Yoğun bir ders programının ardından haftanın ilk gününü geride bırakmıştım. Her ne kadar düşünmem gereken sınavlarım olsada O'conner la yaptığım konuşma aklımı kurcalıyordu. Acaba çok mu sert çıkmıştım. Daha sakin ve anlayışlı bir dille de sorabilirdim aklımdakileri. Normalde de öyle yapardım zaten. Ama içimden geçenler ve ağzımdan dökülenler tamamen farklıydı. Konuşmanın seyrinr ben karar vereyim derken sonsuza kadar muhabbeti bitirmiş olabilirim. Ahh benim bu fevri hallerim.
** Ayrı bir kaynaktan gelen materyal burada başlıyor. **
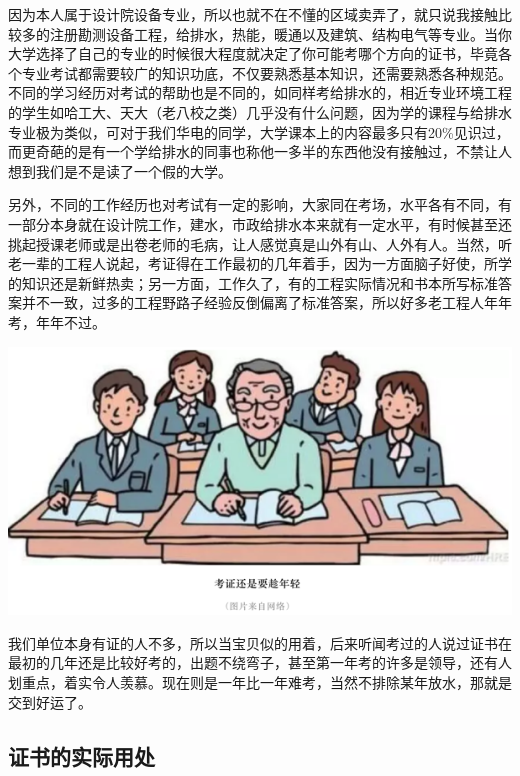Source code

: \documentclass[]{book}
\begin{document}
因为本人属于设计院设备专业，所以也就不在不懂的区域卖弄了，就只说我接触比较多的注册勘测设备工程，给排水，热能，暖通以及建筑、结构电气等专业。当你大学选择了自己的专业的时候很大程度就决定了你可能考哪个方向的证书，毕竟各个专业考试都需要较广的知识功底，不仅要熟悉基本知识，还需要熟悉各种规范。不同的学习经历对考试的帮助也是不同的，如同样考给排水的，相近专业环境工程的学生如哈工大、天大（老八校之类）几乎没有什么问题，因为学的课程与给排水专业极为类似，可对于我们华电的同学，大学课本上的内容最多只有20\%见识过，而更奇葩的是有一个学给排水的同事也称他一多半的东西他没有接触过，不禁让人想到我们是不是读了一个假的大学。

另外，不同的工作经历也对考试有一定的影响，大家同在考场，水平各有不同，有一部分本身就在设计院工作，建水，市政给排水本来就有一定水平，有时候甚至还挑起授课老师或是出卷老师的毛病，让人感觉真是山外有山、人外有人。当然，听老一辈的工程人说起，考证得在工作最初的几年着手，因为一方面脑子好使，所学的知识还是新鲜热卖；另一方面，工作久了，有的工程实际情况和书本所写标准答案并不一致，过多的工程野路子经验反倒偏离了标准答案，所以好多老工程人年年考，年年不过。

\includegraphics[width=8.33in]{images/kaozheng4}

我们单位本身有证的人不多，所以当宝贝似的用着，后来听闻考过的人说过证书在最初的几年还是比较好考的，出题不绕弯子，甚至第一年考的许多是领导，还有人划重点，着实令人羡慕。现在则是一年比一年难考，当然不排除某年放水，那就是交到好运了。

\hypertarget{ux8bc1ux4e66ux7684ux5b9eux9645ux7528ux5904}{%
\subsection{证书的实际用处}\label{ux8bc1ux4e66ux7684ux5b9eux9645ux7528ux5904}}
\end{document}
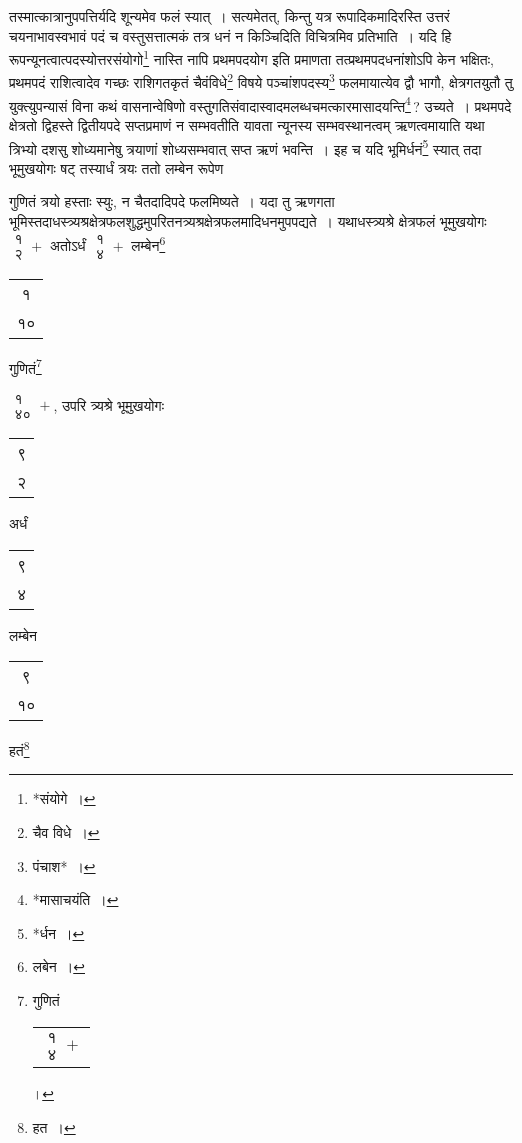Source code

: \documentclass[10pt, openany]{book}
\begin{document}
{{{{तस्मात्कात्रानुपपत्तिर्यदि शून्यमेव फलं स्यात्~। सत्यमेतत्, किन्तु
यत्र रूपादिकमादिरस्ति उत्तरं चयनाभावस्वभावं पदं च वस्तुसत्तात्मकं तत्र धनं न
किञ्चिदिति}
{विचित्रमिव प्रतिभाति~। यदि हि रूपन्यूनत्वात्पदस्योत्तरसंयोगो\renewcommand{\thefootnote}{३}\footnote{*संयोगे~।} 
नास्ति नापि प्रथमपदयोग}
{इति प्रमाणता तत्प्रथमपदधनांशोऽपि केन भक्षितः, प्रथमपदं राशित्वादेव
गच्छः}
{राशिगतकृतं चैवंविधे\renewcommand{\thefootnote}{४}\footnote{चैव विधे~।} विषये पञ्चांशपदस्य\renewcommand{\thefootnote}{५}\footnote{पंचाश*~।} फलमायात्येव द्वौ भागौ,
क्षेत्रगतयुतौ तु}
{युक्त्युपन्यासं विना कथं वासनान्वेषिणो
वस्तुगतिसंवादास्वादमलब्धचमत्कारमासादयन्ति\renewcommand{\thefootnote}{६}\footnote{*मासाचयंति~।}\,?}
{उच्यते~। प्रथमपदे क्षेत्रतो द्विहस्ते द्वितीयपदे सप्तप्रमाणं न
सम्भवतीति यावता न्यूनस्य सम्भवस्थानत्वम् ऋणत्वमायाति यथा त्रिभ्यो दशसु शोध्यमानेषु त्रयाणां
शोध्यसम्भवात् सप्त ऋणं}
{भवन्ति~। इह च यदि भूमिर्धनं\renewcommand{\thefootnote}{७}\footnote{*र्धन~।}  स्यात् तदा भूमुखयोगः षट् तस्यार्धं
त्रयः ततो लम्बेन रूपेण}
{गुणितं त्रयो हस्ताः स्युः, न चैतदादिपदे फलमिष्यते~। यदा तु ऋणगता
भूमिस्तदाधस्त्र्यश्रक्षेत्रफलशुद्धमुपरितनत्र्यश्रक्षेत्रफलमादिधनमुपपद्यते~। यथाधस्त्र्यश्रे
क्षेत्रफलं भूमुखयोगः $\begin{matrix}
\mbox{{१}}\\
\mbox{{२}}
\end{matrix}+$ अतोऽर्धं $\begin{matrix}
\mbox{{१}}\\
\mbox{{४}}
\end{matrix}+$ लम्बेन\renewcommand{\thefootnote}{८}\footnote{लबेन~।}\begin{tabular}{c}१\\ १०\end{tabular}गुणितं\renewcommand{\thefootnote}{९}\footnote{गुणितं\begin{tabular}{c}$\begin{matrix}
\mbox{{१}}\\
\mbox{{४}}
\end{matrix}+$\end{tabular}।}} $\begin{matrix}
\mbox{{१}}\\
\mbox{{४०}}
\end{matrix}+$, उपरि त्र्यश्रे
भूमुखयोगः \begin{tabular}{|c|}९\\ २\\\hline \end{tabular} अर्धं \begin{tabular}{|c|}९\\ ४\\\hline \end{tabular} लम्बेन\begin{tabular}{c}९\\ १०\end{tabular}हतं\renewcommand{\thefootnote}{१०}\footnote{हत~।}
}}}
\end{document}
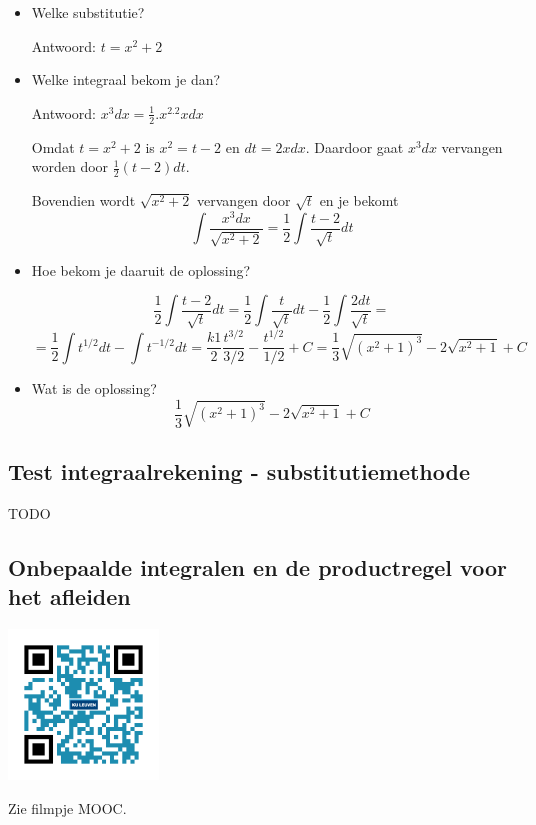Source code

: \begin{enumerate}
	\begin{itemize}
		\item Welke substitutie?
		
		Antwoord: $t=x^2+2$
		
		\item Welke integraal bekom je dan?
		
		Antwoord: $x^3dx=\frac{1}{2}.x^2.2xdx$
		
		Omdat $t=x^2+2$ is $x^2=t-2$ en $dt=2xdx$.
		Daardoor gaat $x^3dx$ vervangen worden door $\frac{1}{2}(t-2)dt$.
		
		Bovendien wordt $\sqrt{x^2+2}$ vervangen door $\sqrt{t}$ en je bekomt
		\[
		\int \frac{x^3dx}{\sqrt{x^2+2}}=\frac{1}{2} \int \frac{t-2}{\sqrt{t}}dt
		\]
		
		\item Hoe bekom je daaruit de oplossing?
		
		\[
		\frac{1}{2} \int \frac{t-2}{\sqrt{t}}dt=\frac{1}{2} \int \frac{t}{\sqrt{t}}dt - \frac{1}{2}\int \frac{2dt}{\sqrt{t}}=
		\]
		\[
		=\frac{1}{2} \int t^{1/2}dt - \int t^{-1/2}dt=\frac{k1}{2}\frac{t^{3/2}}{3/2}-\frac{t^{1/2}}{1/2}+C=\frac{1}{3} \sqrt{(x^2+1)^3}-2\sqrt{x^2+1}+C
		\]
		
		\item Wat is de oplossing?
		\[
		\frac{1}{3} \sqrt{(x^2+1)^3}-2\sqrt{x^2+1}+C
		\]
		
	\end{itemize}
	
\end{enumerate}


\subsection{Test integraalrekening - substitutiemethode}
TODO

\subsection{Onbepaalde integralen en de productregel voor het afleiden}
\begin{minipage}{.25\linewidth}
	\raggedright
	\includegraphics[width=4cm]{6_afgeleiden_integralen/inputs/QR_Code_ONBEPPRODUCTREGEL_module6_3}
\end{minipage}
\begin{minipage}{.7\linewidth}
	Zie filmpje MOOC.
\end{minipage}


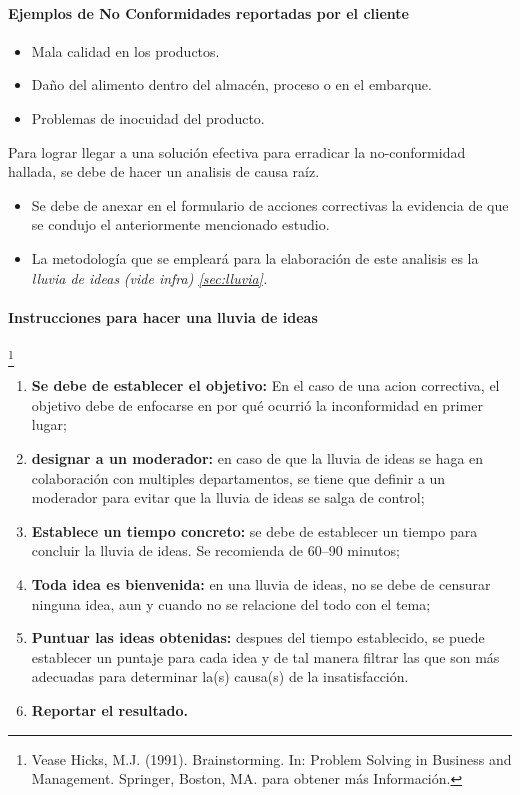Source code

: \paragraph*{Ejemplos de No Conformidades reportadas por el cliente}
	\begin{itemize}
		\item Mala calidad en los productos.
		\item Daño del alimento dentro del almacén, proceso o en el embarque.
		\item Problemas de inocuidad del producto.
	\end{itemize}


\begin{note} \label{nota:RAC}
	Para lograr llegar a una solución efectiva para erradicar la no-conformidad hallada, se debe de hacer un analisis de causa raíz.
	\begin{itemize}
		\item Se debe de anexar en el formulario de acciones correctivas la evidencia de que se condujo el anteriormente mencionado estudio.
		\item La metodología que se empleará para la elaboración de este analisis es la \emph{lluvia de ideas} \textit{(vide infra) \cref{sec:lluvia}.}
	\end{itemize}
\end{note}

\paragraph{Instrucciones para hacer una lluvia de ideas}\footnote{Vease Hicks, M.J. (1991). Brainstorming. In: Problem Solving in Business and Management. Springer, Boston, MA. para obtener más Información.}\label{sec:lluvia}  
\begin{enumerate}
	\item \textbf{Se debe de establecer el objetivo:} En el caso de una acion correctiva, el objetivo debe de enfocarse en por qué ocurrió la inconformidad en primer lugar;
	\item \textbf{designar a un moderador:} en caso de que la lluvia de ideas se haga en colaboración con multiples departamentos, se tiene que definir a un moderador para evitar que la lluvia de ideas se salga de control;
	\item \textbf{Establece un tiempo concreto:} se debe de establecer un tiempo para concluir la lluvia de ideas. Se recomienda de 60--90 minutos;
	\item \textbf{Toda idea es bienvenida:} en una lluvia de ideas, no se debe de censurar ninguna idea, aun y cuando no se relacione del todo con el tema;
	\item \textbf{Puntuar las ideas obtenidas:} despues del tiempo establecido, se puede establecer un puntaje para cada idea y de tal manera filtrar las que son más adecuadas para determinar la(s) causa(s) de la insatisfacción.
	\item \textbf{Reportar el resultado.}
\end{enumerate}

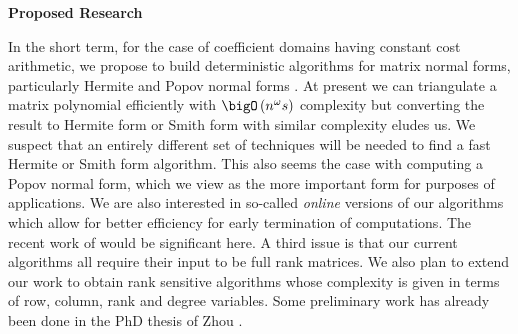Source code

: \bigskip
\noindent
{\bf Proposed Research}
\bigskip

In the short term, for the case of coefficient domains having constant cost arithmetic, we propose to build deterministic algorithms for
matrix normal forms, particularly Hermite and Popov normal forms \cite{popov}. At present we can triangulate a matrix polynomial efficiently with $\bigO\left(n^{\omega}s\right)$ complexity but converting the result to Hermite form or Smith form with similar complexity eludes us.  We suspect that an entirely different set of techniques will be needed to find a fast Hermite or Smith form algorithm. This also seems the case with computing a Popov normal form, which we view as the more important form for purposes of applications. We are also interested in so-called 
{\em online} versions of our algorithms which allow for better efficiency for early termination of computations. The recent work of \cite{giorgi2} would be significant here.
A third issue is that our current algorithms all require their input to be full rank matrices. 
We also plan to extend our work to obtain rank sensitive algorithms whose complexity is given in terms of row, column, rank and degree variables. Some preliminary work has already been done in the PhD thesis of Zhou \cite{zhou:phd2012}.  

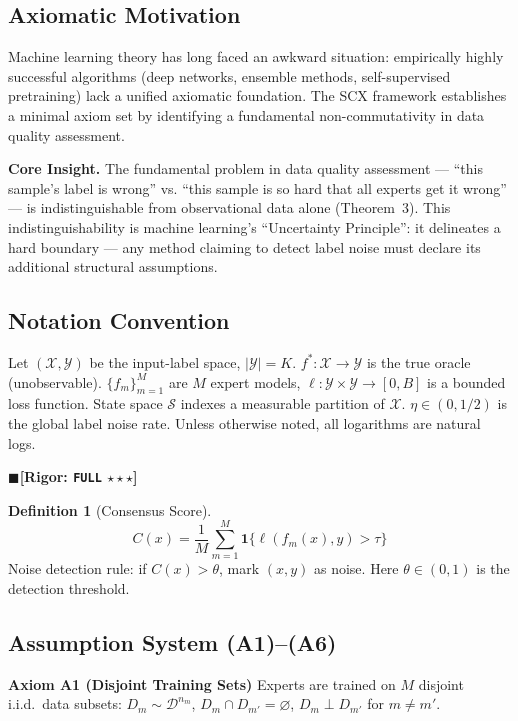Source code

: \documentclass[12pt,a4paper]{article}
\theoremstyle{definition}
\newtheorem{definition}{Definition}[section]
\theoremstyle{remark}
\newcommand{\rigorFull}{$\blacksquare$\;\textbf{[Rigor: \texttt{FULL} $\star\star\star$]}}
\begin{document}
\subsection{Axiomatic Motivation}
Machine learning theory has long faced an awkward situation: empirically highly successful algorithms (deep networks, ensemble methods, self-supervised pretraining) lack a unified axiomatic foundation. The SCX framework establishes a minimal axiom set by identifying a fundamental non-commutativity in data quality assessment.

\textbf{Core Insight.} The fundamental problem in data quality assessment --- ``this sample's label is wrong'' vs. ``this sample is so hard that all experts get it wrong'' --- is indistinguishable from observational data alone (Theorem~3). This indistinguishability is machine learning's ``Uncertainty Principle'': it delineates a hard boundary — any method claiming to detect label noise must declare its additional structural assumptions.

\subsection{Notation Convention}

Let $(\mathcal{X}, \mathcal{Y})$ be the input-label space, $|\mathcal{Y}| = K$. $f^*: \mathcal{X} \to \mathcal{Y}$ is the true oracle (unobservable). $\{f_m\}_{m=1}^M$ are $M$ expert models, $\ell: \mathcal{Y} \times \mathcal{Y} \to [0, B]$ is a bounded loss function. State space $\mathcal{S}$ indexes a measurable partition of $\mathcal{X}$. $\eta \in (0, 1/2)$ is the global label noise rate. Unless otherwise noted, all logarithms are natural logs.

\rigorFull

\begin{definition}[Consensus Score]
\begin{equation}
C(x) = \frac{1}{M}\sum_{m=1}^{M} \mathbf{1}\{\ell(f_m(x), y) > \tau\}
\end{equation}
Noise detection rule: if $C(x) > \theta$, mark $(x, y)$ as noise. Here $\theta \in (0, 1)$ is the detection threshold.
\end{definition}

\subsection{Assumption System (A1)--(A6)}

\textbf{Axiom A1 (Disjoint Training Sets)} Experts are trained on $M$ disjoint i.i.d.\ data subsets: $D_m \sim \mathcal{D}^{n_m}$, $D_m \cap D_{m'} = \varnothing$, $D_m \perp D_{m'}$ for $m \neq m'$.
\end{document}
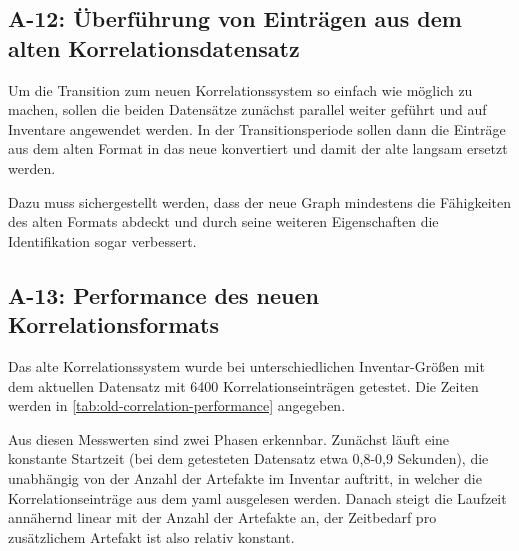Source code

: \subsection{A-12: Überführung von Einträgen aus dem alten Korrelationsdatensatz}\label{subsec:req-current-dataset-conversion}

Um die Transition zum neuen Korrelationssystem so einfach wie möglich zu machen, sollen die beiden Datensätze zunächst parallel weiter geführt und auf Inventare angewendet werden.
In der Transitionsperiode sollen dann die Einträge aus dem alten Format in das neue konvertiert und damit der alte langsam ersetzt werden.

Dazu muss sichergestellt werden, dass der neue Graph mindestens die Fähigkeiten des alten Formats abdeckt und durch seine weiteren Eigenschaften die Identifikation sogar verbessert.

\subsection{A-13: Performance des neuen Korrelationsformats}\label{subsec:req-correlation-format-performance}

Das alte Korrelationssystem wurde bei unterschiedlichen Inventar-Größen mit dem aktuellen Datensatz mit 6400 Korrelationseinträgen getestet.
Die Zeiten werden in \autoref{tab:old-correlation-performance} angegeben.

Aus diesen Messwerten sind zwei Phasen erkennbar.
Zunächst läuft eine konstante Startzeit (bei dem getesteten Datensatz etwa 0,8-0,9 Sekunden), die unabhängig von der Anzahl der Artefakte im Inventar auftritt, in welcher die Korrelationseinträge aus dem \acrshort{yaml} ausgelesen werden.
Danach steigt die Laufzeit annähernd linear mit der Anzahl der Artefakte an, der Zeitbedarf pro zusätzlichem Artefakt ist also relativ konstant.

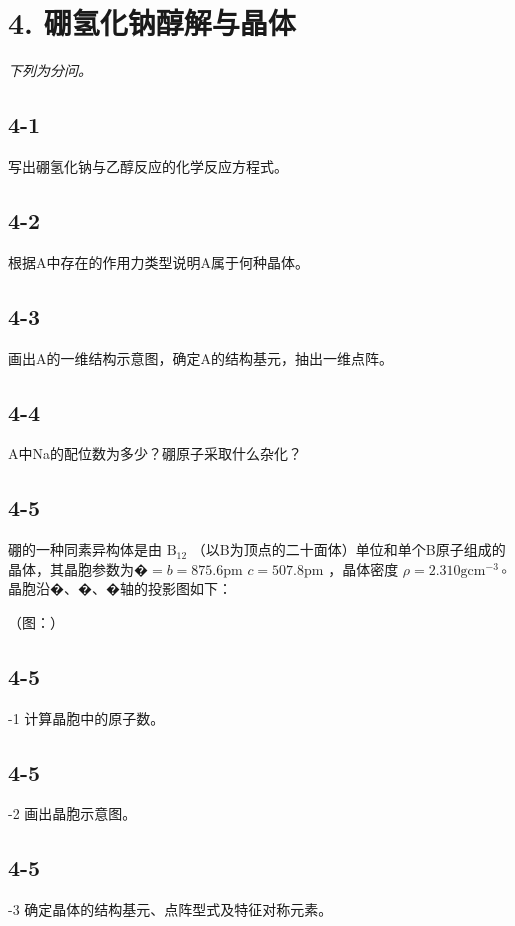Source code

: \section*{4. 硼氢化钠醇解与晶体}
\textit{下列为分问。}

\subsection*{4-1}
写出硼氢化钠与⼄醇反应的化学反应⽅程式。

\subsection*{4-2}
根据A中存在的作⽤⼒类型说明A属于何种晶体。

\subsection*{4-3}
画出A的⼀维结构⽰意图，确定A的结构基元，抽出⼀维点阵。

\subsection*{4-4}
A中Na的配位数为多少？硼原⼦采取什么杂化？

\subsection*{4-5}
硼的⼀种同素异构体是由 $\mathrm { B } _ { 1 2 }$ （以B为顶点的⼆⼗⾯体）单位和单个B原⼦组成的晶体，其晶胞参数为�$= b = 8 7 5 . 6 \mathrm { p m }$ $c = 5 0 7 . 8 \mathrm { p m }$ ，晶体密度 $\rho = 2 . 3 1 0 \mathrm { g c m } ^ { - 3 } \circ$ 晶胞沿�、�、�轴的投影图如下：

（图：）

\subsection*{4-5}
-1 计算晶胞中的原⼦数。

\subsection*{4-5}
-2 画出晶胞⽰意图。

\subsection*{4-5}
-3 确定晶体的结构基元、点阵型式及特征对称元素。
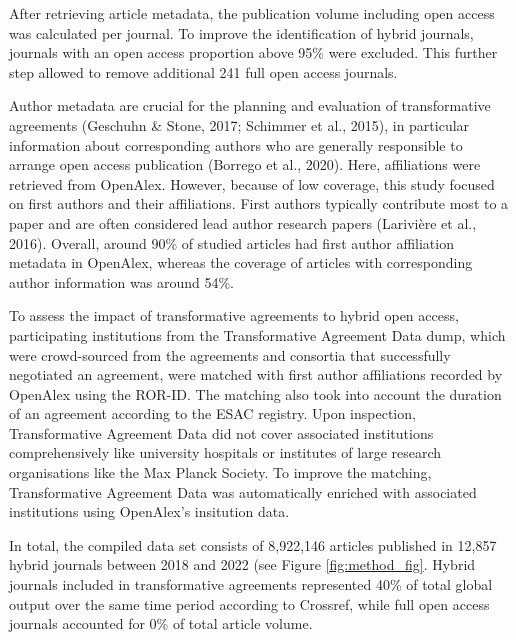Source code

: \documentclass[a4paper,man,floatsintext,longtable,noextraspace,12pt]{apa6}
\begin{document}
After retrieving article metadata, the publication volume including open
access was calculated per journal. To improve the identification of
hybrid journals, journals with an open access proportion above 95\% were
excluded. This further step allowed to remove additional 241 full open
access journals.

Author metadata are crucial for the planning and evaluation of
transformative agreements (Geschuhn \& Stone, 2017; Schimmer et al.,
2015), in particular information about corresponding authors who are
generally responsible to arrange open access publication (Borrego et
al., 2020). Here, affiliations were retrieved from OpenAlex. However,
because of low coverage, this study focused on first authors and their
affiliations. First authors typically contribute most to a paper and are
often considered lead author research papers (Larivière et al., 2016).
Overall, around 90\% of studied articles had first author affiliation
metadata in OpenAlex, whereas the coverage of articles with
corresponding author information was around 54\%.

To assess the impact of transformative agreements to hybrid open access,
participating institutions from the Transformative Agreement Data dump,
which were crowd-sourced from the agreements and consortia that
successfully negotiated an agreement, were matched with first author
affiliations recorded by OpenAlex using the ROR-ID. The matching also
took into account the duration of an agreement according to the ESAC
registry. Upon inspection, Transformative Agreement Data did not cover
associated institutions comprehensively like university hospitals or
institutes of large research organisations like the Max Planck Society.
To improve the matching, Transformative Agreement Data was automatically
enriched with associated institutions using OpenAlex's insitution data.

In total, the compiled data set consists of 8,922,146 articles published
in 12,857 hybrid journals between 2018 and 2022 (see Figure
\ref{fig:method_fig}. Hybrid journals included in transformative
agreements represented 40\% of total global output over the same time
period according to Crossref, while full open access journals accounted
for 0\% of total article volume.
\end{document}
Okuldan çıkıp eve giderken aklımı kurcalayan şeyler bunlardı. Merkezdeydim ve beni bir an önce eve götürecek otobüsün gelmesini bekliyordum. Kulaklığımdaki müziğin arayan kişiler için ayarladığım zil sesine dönmesiyle telefonuma uzandım. Kayıtlı olmayan bir numaraydı. Acaba bu sefer hangi bankadan arıyorlar deyip telefonumu açtım. Tatlı bir sesle "iyi akşamlar " duymayı beklemiyordum. Bankalar kesinlikle böyle giriş yapmazlardı.
-" Sizede iyi akşamlar. Kiminle görüşüyorum?" sesi tanımaya çalışıyordum.
-"Ben O'conner, Kate. Beni bu kadar kolay unutmuş olamazsın."
-"Sana numaramı verdiğimi hatırlamıyorum. Ayrıca unutmuş olmama şaşırman komik çünkü sabah ki konuşmamızda gayet açıktım."
-"Sabah ki konuşmamız kesinlikle ümit vaat ediciydi özellikle benim açımdan. Ben kafama koyduğum şeyi yaparım. ve şuanda kafamda olan tek şey seninle arkadaş olmak. Bu konuda arkadaşlarında beni destekliyor olacaklar ki numaranı bana kolayca verdiler. Tabi ki Johnson bu konuda biraz tereddütlüydü. Bücürükte olabilir. Hangisi hangisiydi anımsamıyorum. Bücürük; uzun, güler yüzlü ve tasasız gözüken miydi yoksa seni üzmemem konusunda her an uzun bir nutuk atmaya hazırlıklı olan mı? Tabi ki neden seni üzeceğimi düşündüğünü ona soramadım. Acelesi olmasaydı, seni üzebilmekiçin önce seninle yakıon olmam gerektiğini söyleyecektim yani amacımın seni üzme olduğu falan yok. Ama seni korumak istemesi çok güzel. yani sen..."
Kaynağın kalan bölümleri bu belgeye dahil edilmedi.